Anyone who has seen the television show "Friends" is familiar with Monica Geller's younger-self, Fat Monica. In high school, Monica was approximately 100 pounds heavier and possessed every negative stereotype ever assigned to plus-size people. She was always eating, always a slob, and always naive. Not only do the stereotypes present a problem, the use of the nickname Fat Monica for a skinny actress in a body suit is just offensive. Even in a body suit, Courteney Cox, the actress who portrayed Monica, could hardly be described as fat.
Body positive activists and bloggers all over the world are attempting to reclaim the word "fat." The word was not invented with a negative connotation. We, as society, made it into a bad word. We made it into a taboo, something that little boys would call little girls to make them cry. Like small children, the characters of "Friends" use the term as a weapon against one of their best friends in an attempt to make a joke. Fat Monica is not a part of the body positivity movement. Not even close. The use of the word "fat" in this context is derogatory and incorrect. A plus-size high schooler is hardly an anomaly and anyone who identifies as such would be distraught to see a character that represents them being made into the butt of a joke. It's not funny to tear other people down.
Further, the tropes used by the writers who created Fat Monica are an ongoing issue in the film and television industry. Plus size people are often portrayed as unclean or unhealthy.
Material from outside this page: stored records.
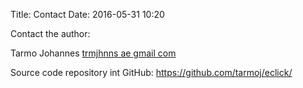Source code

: Title: Contact
Date: 2016-05-31 10:20


Contact the author:

Tarmo Johannes [trmjhnns ae gmail com](mailto:trmjhnns@gmail.com)

Source code repository int GitHub: <https://github.com/tarmoj/eclick/>
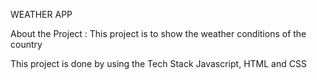 WEATHER APP

About the Project : This project is to show the weather conditions of the country

This project is done by using the Tech Stack Javascript, HTML and CSS
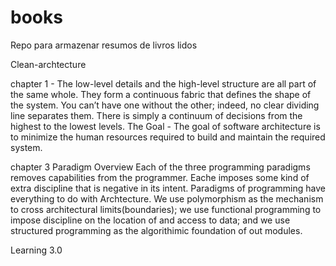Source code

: # books
Repo para armazenar resumos de livros lidos

Clean-archtecture

chapter 1 -
The low-level details and the high-level structure
are all part of the same whole. They form a continuous fabric that defines the shape
of the system. You can’t have one without the other; indeed, no clear dividing line
separates them. There is simply a continuum of decisions from the highest to the
lowest levels.
The Goal - The goal of software architecture is to minimize the human resources required to build and
maintain the required system.

chapter 3 Paradigm Overview
Each of the three programming paradigms removes capabilities from the programmer. Eache imposes some kind of extra discipline that is negative in its intent. Paradigms of programming have everything to do with Archtecture. We use polymorphism as the mechanism to cross architectural limits(boundaries); we use functional programming to impose discipline on the location of and access to data; and we use structured programming as the algorithimic foundation of out modules.

Learning 3.0
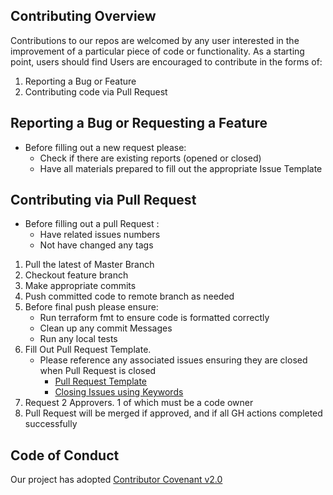 ## Contributing Overview

Contributions to our repos are welcomed by any user interested in the improvement of a particular piece of code or functionality. As a starting point, users should find Users are encouraged to contribute in the forms of:
 1. Reporting a Bug or Feature
 2. Contributing code via Pull Request

## Reporting a Bug or Requesting a Feature
 - Before filling out a new request please:
   - Check if there are existing reports (opened or closed)
   - Have all materials prepared to fill out the appropriate Issue Template

## Contributing via Pull Request
- Before filling out a pull Request :
  - Have related issues numbers
  - Not have changed any tags
	
  
1.  Pull the latest of Master Branch
2. Checkout feature branch 
3. Make appropriate commits
4. Push committed code to remote branch as needed
5. Before final push please ensure:
    - Run terraform fmt to ensure code is formatted correctly
    - Clean up any commit Messages
    - Run any local tests
6. Fill Out Pull Request Template.  
    - Please reference any associated issues ensuring they are closed when Pull Request is closed
      - [Pull Request Template](https://github.com/jsimoni-org/terraform-module-template/.github/pull_request_template.md)
      - [Closing Issues using Keywords](https://help.github.com/en/enterprise/2.16/user/github/managing-your-work-on-github/closing-issues-using-keywords#about-issue-references)
7. Request 2 Approvers.  1 of which must be a code owner
8. Pull Request will be merged if approved, and if all GH actions completed successfully

## Code of Conduct
  Our project has adopted [Contributor Covenant  v2.0](https://www.contributor-covenant.org/version/2/0/code_of_conduct/)
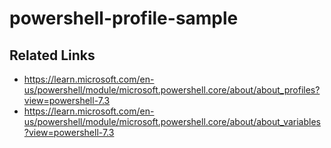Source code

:# powershell-profile-sample

## Related Links

* https://learn.microsoft.com/en-us/powershell/module/microsoft.powershell.core/about/about_profiles?view=powershell-7.3
* https://learn.microsoft.com/en-us/powershell/module/microsoft.powershell.core/about/about_variables?view=powershell-7.3
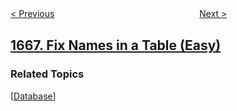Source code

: <!--|This file generated by command(leetcode description); DO NOT EDIT.    |-->
<!--+----------------------------------------------------------------------+-->
<!--|@author    openset <openset.wang@gmail.com>                           |-->
<!--|@link      https://github.com/openset                                 |-->
<!--|@home      https://github.com/openset/leetcode                        |-->
<!--+----------------------------------------------------------------------+-->

[< Previous](../change-the-root-of-a-binary-tree "Change the Root of a Binary Tree")
　　　　　　　　　　　　　　　　
[Next >](../maximum-repeating-substring "Maximum Repeating Substring")

## [1667. Fix Names in a Table (Easy)](https://leetcode.com/problems/fix-names-in-a-table "修复表中的名字")



### Related Topics
  [[Database](../../tag/database/README.md)]
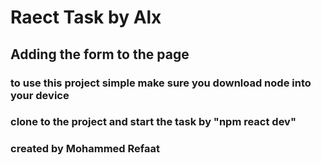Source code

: # Raect Task by Alx
## Adding the form to the page
### to  use this project simple make sure you download node into your device 
### clone to the project and start the task by "npm react dev"
### created by Mohammed Refaat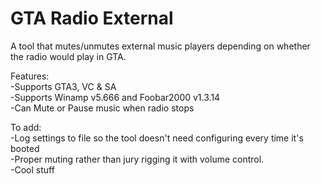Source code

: # GTA Radio External
A tool that mutes/unmutes external music players depending on whether the radio would play in GTA.

Features:  
-Supports GTA3, VC & SA  
-Supports Winamp v5.666 and Foobar2000 v1.3.14  
-Can Mute or Pause music when radio stops  

To add:  
-Log settings to file so the tool doesn't need configuring every time it's booted  
-Proper muting rather than jury rigging it with volume control.  
-Cool stuff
Weight does not equate to health or cleanliness or even beauty. A plus-sized actress is just as capable of playing a character with depth and emotion or a character with a romantic interest as a thin actress. The television series "My Mad Fat Diary" does a phenomenal job of portraying the life of a person who happens to be plus-size, as opposed to a plus-size person's life.
While it is true that the first episode of "Friends" that included Fat Monica aired in February of 1996, and times have changed in the last two decades, many TV shows and movies today are still guilty of the same crimes. Take Melissa McCarthy's character in the popular movie "Bridesmaids." McCarthy's character Megan falls victim to the stereotypical overeating and ever present hunger of plus-size characters, but she also is characterized as grossly sexual, overly masculine, and loud and abrasive. It is hard to find one appealing characteristic attributed to her.
Fat Monica and Megan may be fictional characters, but they are still a blatant example of fat-shaming. If it is okay for Monica's own friends to make fun of her weight and use it as a weapon against her, it becomes okay for the audience to do the same to their friends. Like it or not, people mimic what they see on the big and little screen. It's time that we spread a message of love and acceptance rather than one of ridicule and seclusion.